Perhaps the ultimate answer to the question of whether or not people with disabilities can enjoy sex is offered by another disabled man who adds, “Hormones know no handicap.” Activists enthusiastically concur. “Able-bodied men and women can achieve their sexual goals in silence, but we’re willing to take risks — in the safe-sex sense of the word — and cross the barrier of shame, because we’re sexually honest, joyful, and creative,” points out Barbara Waxman, who would like men and women with disabilities to affirm that they’re sources of love and desire by choosing other disabled people as lovers and spouses.
Waxman adds, “Although I’m not trying to sell able-bodied people on the concept of disabled people as sex partners, we’re good — very, very good.”
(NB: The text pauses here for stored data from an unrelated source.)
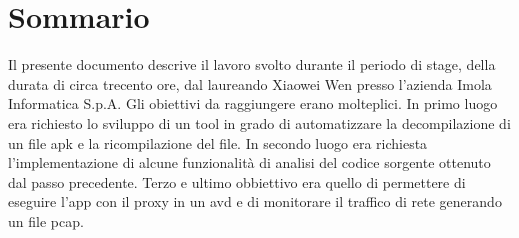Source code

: 
\cleardoublepage
{}
{}
\begingroup
\let\clearpage\relax
\let\cleardoublepage\relax
\let\cleardoublepage\relax

\chapter*{Sommario}

Il presente documento descrive il lavoro svolto durante il periodo di stage, della durata di circa trecento ore, dal laureando Xiaowei Wen presso l'azienda Imola Informatica S.p.A. Gli obiettivi da raggiungere erano molteplici. In primo luogo era richiesto lo sviluppo di un tool in grado di automatizzare la decompilazione di un file \gls{apk} e la ricompilazione del file. In secondo luogo era richiesta l'implementazione di alcune funzionalità di analisi del codice sorgente ottenuto dal passo precedente.
Terzo e ultimo obbiettivo era quello di permettere di eseguire l'app con il proxy in un \gls{avd} e di monitorare il traffico di rete generando un file \gls{pcap}.

%
%

\endgroup			

\vfill

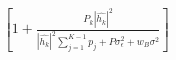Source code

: \documentclass[preview]{standalone}
\begin{document}
\begin{align*}
\left[1 + \frac{P_k \left|\hat{h_k}\right|^2}{\left|\hat{h_k}\right|^2 \sum_{j=1}^{K-1} {p_j} + P \sigma_{\epsilon}^2 + w_B \sigma^2}\right]
\end{align*}
\end{document}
If we’re honest, almost all of us have probably thought about the limits (or not) of disabled intimacy. Obviously simply the term “disabled” exists on a very broad spectrum, before even considering the brain morass that would be human sexuality. Back before the previous administration, though, one might have thought that basic civility might have prevented random people from asking “the question” of a total stranger. … Political and cultural realities aside, everyone has sex on the brain, to phrase it in perhaps a more basic way, so we should all understand and admit that. Even the venerable Harvard Law School has a “Project” on working to benefit the disabled. Many, many places exist on the internet with scholarly-sounding names for you to satisfy your curiosity. Bottom line, we just need to treat everyone — literally everyone — as we’d like them to treat us. Novel concept, right? … If that involves too much mental gymnastics to process, we do have a more simple version. Try not to be an ass.